More people live in poverty in the U.S. than at any time since the government started keeping track 51 years ago. A Census Bureau report said that 43 million Americans lived in poverty in 2009. That’s 14. 3 percent of the population, a jump from 13.2 percent in 2008. Republicans are already using the new poverty statistics to criticize the Obama administration as midterm elections draw near. A closer look at the poverty rate over the last decade shows the GOP is complicit in causing the spike. Liberals say the poverty rate underestimates the true level of economic misery. Conservatives say it exaggerates the problem. Next year, the government will start considering additional factors in an effort to get a more accurate reading of poverty in the U.S.

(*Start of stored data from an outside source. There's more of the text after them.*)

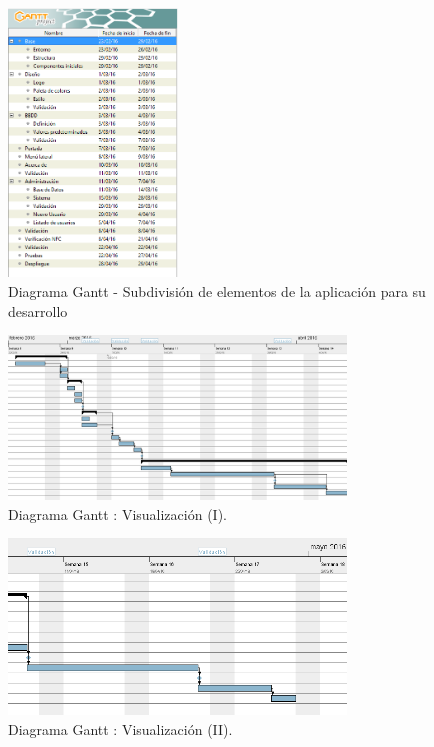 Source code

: \documentclass[../PFC.tex]{subfiles}
\begin{document}
\begin{figure}[H]
  \centering
  \includegraphics[width=0.4\textwidth]{./img/gantt-base}
  \caption{Diagrama Gantt - Subdivisión de elementos de la aplicación para su desarrollo}
  \label{img:gantt-base}
\end{figure}

\begin{figure}[H]
  \centering
  \includegraphics[width=0.8\textwidth]{./img/gantt1}
  \caption{Diagrama Gantt : Visualización (I).}
  \label{img:gantt1}
\end{figure}

\begin{figure}[H]
  \centering
  \includegraphics[width=0.8\textwidth]{./img/gantt2}
  \caption{Diagrama Gantt : Visualización (II).}
  \label{img:gantt2}
\end{figure}
\end{document}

Poverty rate bad, but could have been worse
The jump in the poverty rate was expected. In fact, the Washington Independent reports that demographers expected it to be about 15 percent. A Census Bureau official told CNN that the poverty rate would have been higher if not for a decline in poverty among elderly Americans, which fell to 8.9 percent from 9.7 percent. The poverty threshold, or poverty line, is the minimum income deemed necessary for an adequate standard of living. Considering that standard, the poverty threshold seems overly optimistic. According to the Census Bureau, a family of four is living in poverty with an income of $22,050. A married couple: $14,570. A single individual: $10,830.
Unrealistic poverty thresholds
U.S. poverty thresholds were formulated in the early 1960s based on the minimum a family needs to spend on food. MSNBC reports that experts say current methods of calculating the number of Americans living in poverty fails to consider important factors beyond income. Shawn Fremstad of Center for Economic and Policy Research told MSNBC that current poverty threshold is unrealistically low in terms of what it takes to survive in today’s economy. Starting in 2011, the government plans to formulate additional metrics incorporating factors like tax credits and work expenses to determine poverty thresholds. Fremstad suggested a metric based on median income to show how poor people are doing compared to society at large. Median income in the U.S. was $49,777 in 2009.

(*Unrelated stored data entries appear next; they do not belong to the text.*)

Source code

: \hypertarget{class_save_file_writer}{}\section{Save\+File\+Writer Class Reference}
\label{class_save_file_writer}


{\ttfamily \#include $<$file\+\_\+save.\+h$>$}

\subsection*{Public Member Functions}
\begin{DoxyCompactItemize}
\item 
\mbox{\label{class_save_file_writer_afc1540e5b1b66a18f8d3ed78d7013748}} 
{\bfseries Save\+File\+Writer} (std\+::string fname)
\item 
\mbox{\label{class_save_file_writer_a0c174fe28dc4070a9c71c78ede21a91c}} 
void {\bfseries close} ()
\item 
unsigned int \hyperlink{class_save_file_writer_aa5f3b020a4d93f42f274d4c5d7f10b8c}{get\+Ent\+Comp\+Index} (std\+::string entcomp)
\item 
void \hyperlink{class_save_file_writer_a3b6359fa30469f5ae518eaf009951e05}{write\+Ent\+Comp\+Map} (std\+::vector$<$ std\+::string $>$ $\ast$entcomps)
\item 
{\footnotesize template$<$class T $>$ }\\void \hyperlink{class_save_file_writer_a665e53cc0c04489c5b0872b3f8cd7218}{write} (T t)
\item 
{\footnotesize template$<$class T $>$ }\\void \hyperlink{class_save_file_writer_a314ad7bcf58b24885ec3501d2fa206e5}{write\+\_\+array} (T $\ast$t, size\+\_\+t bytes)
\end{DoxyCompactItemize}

Let the finger pointing begin
Political pundits are saying that the poverty rate is another liability for the Obama administration and Democrats for the November midterm elections. Yet poverty did not fall during the Bush era economic expansion in the 2000s. As reported by the Washington Independent, Rebecca Blank of the Commerce Department said last year in congressional testimony that in the 2001 recession, the poverty rate rose as expected and never came down. The poverty rate rose .08 percent during the the 2000s expansion. A greater share of the U.S. population was poor in 2007 than in 2001. The poverty increases during the great recession came on top of numbers already elevated by eight years of GOP economic policies.